Она говорила, а он почти не слушал её, не понимая, как можно серьезно говорить о каких-то банках.
Юля высвободила свою ручку, но он вновь поймал её. Их пальцы сплелись.
– А вы со всеми мальчиками себя ведете так же, как со мной? – осмелев, спросил он.
– Я… – Она на мгновение задумалась. – Конечно, – ответила и подумала: «Пусть не зазнается».

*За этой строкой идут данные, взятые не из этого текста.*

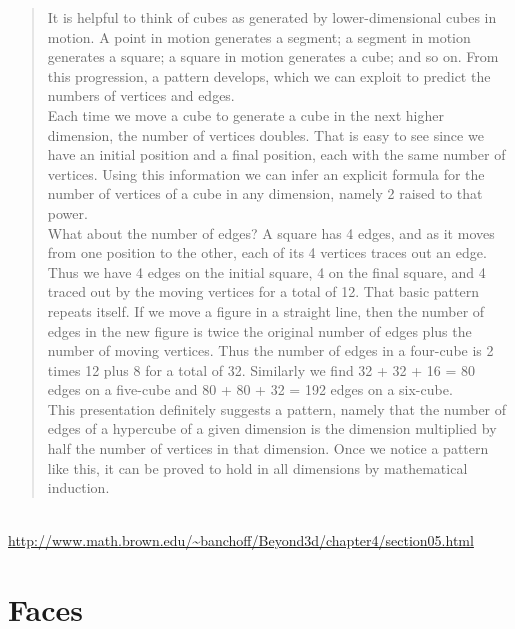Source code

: \documentclass[12pt]{article}
\begin{document}
	\begin{quote}		
	It is helpful to think of cubes as generated by lower-dimensional cubes in motion. A point in motion generates a segment; a segment in motion generates a square; a square in motion generates a cube; and so on. From this progression, a pattern develops, which we can exploit to predict the numbers of vertices and edges.\\
	Each time we move a cube to generate a cube in the next higher dimension, the number of vertices doubles. That is easy to see since we have an initial position and a final position, each with the same number of vertices. Using this information we can infer an explicit formula for the number of vertices of a cube in any dimension, namely 2 raised to that power.\\
	What about the number of edges? A square has 4 edges, and as it moves from one position to the other, each of its 4 vertices traces out an edge. Thus we have 4 edges on the initial square, 4 on the final square, and 4 traced out by the moving vertices for a total of 12. That basic pattern repeats itself. If we move a figure in a straight line, then the number of edges in the new figure is twice the original number of edges plus the number of moving vertices. Thus the number of edges in a four-cube is 2 times 12 plus 8 for a total of 32. Similarly we find 32 + 32 + 16 = 80 edges on a five-cube and 80 + 80 + 32 = 192 edges on a six-cube.\\
	This presentation definitely suggests a pattern, namely that the number of edges of a hypercube of a given dimension is the dimension multiplied by half the number of vertices in that dimension. Once we notice a pattern like this, it can be proved to hold in all dimensions by mathematical induction.
	\end{quote}
	\\
	\url{http://www.math.brown.edu/~banchoff/Beyond3d/chapter4/section05.html}
	\\
	\section{Faces}
\end{document}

«Вся прелесть в том, что её мысли невозможно предугадать», – подумал Сережа и посмотрел на неё. Она тоже на него оглянулась, и он почувствовал, что огонь, которым горел он, стал перекидываться и на неё. Несколько минут они шли молча.

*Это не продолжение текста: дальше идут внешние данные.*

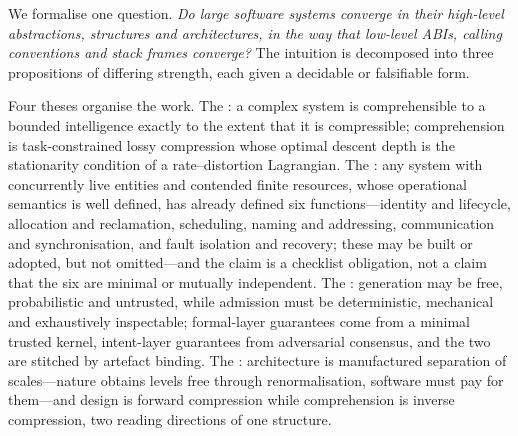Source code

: \documentclass[UTF8,a4paper,11pt,openany,oneside]{ctexbook}
\begin{document}
We formalise one question. \emph{Do large software systems converge in their high-level
abstractions, structures and architectures, in the way that low-level ABIs, calling
conventions and stack frames converge?} The intuition is decomposed into three
propositions of differing strength, each given a decidable or falsifiable form.

Four theses organise the work. The : a complex system is
comprehensible to a bounded intelligence exactly to the extent that it is compressible;
comprehension is task-constrained lossy compression whose optimal descent depth is the
stationarity condition of a rate--distortion Lagrangian. The : any
system with concurrently live entities and contended finite resources, whose operational
semantics is well defined, has already defined six functions---identity and lifecycle,
allocation and reclamation, scheduling, naming and addressing, communication and
synchronisation, and fault isolation and recovery; these may be built or adopted, but not
omitted---and the claim is a checklist obligation, not a claim that the six are minimal or
mutually independent. The : generation may be free, probabilistic and
untrusted, while admission must be deterministic, mechanical and exhaustively inspectable;
formal-layer
guarantees come from a minimal trusted kernel, intent-layer guarantees from adversarial
consensus, and the two are stitched by artefact binding. The :
architecture is manufactured separation of scales---nature obtains levels free through
renormalisation, software must pay for them---and design is forward compression while
comprehension is inverse compression, two reading directions of one structure.
\end{document}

– Куда мы идем? – мягко спросила Юля.
В её голосе он уловил перемену и не мог больше ждать. Сережа остановился, обнял её за плечи, от желания у него закружилась голова.
– У-у, какой пылкий… – сказала Юля, но уже почти шепотом.
Она еще колебалась, не теряла благоразумия, но не успела отвернуться, как Сережа впился губами в её губы. Оторвавшись от её губ, он стал целовать шею, расстегнул пуговки на блузке, покрыл поцелуями груди.
– Прямо на тропке! – прошептала она.
До него долетел смысл сказанных ею слов. Здесь было так неудобно. К тому же по тропке мог пройти случайный прохожий.
Держа её за руку, на ходу расстегивая пуговицы у рубашки, пройдя метров сто, Сережа свернул к берегу реки. Юля молча, застегивая пуговки у блузки, шла с ним, обнявшись, плечом к плечу. Она словно знала, куда он её ведет.
Но что это? Здесь должна была быть, по его понятиям, копешка сена, а вместо нее росла с человеческий рост крапива, через которую не продерешься, а еще дальше, судя по очертаниям теней, кусты.
– Ой, кусает! Я острекалась. Здесь же крапива! Куда мы зашли? – спросила Юля.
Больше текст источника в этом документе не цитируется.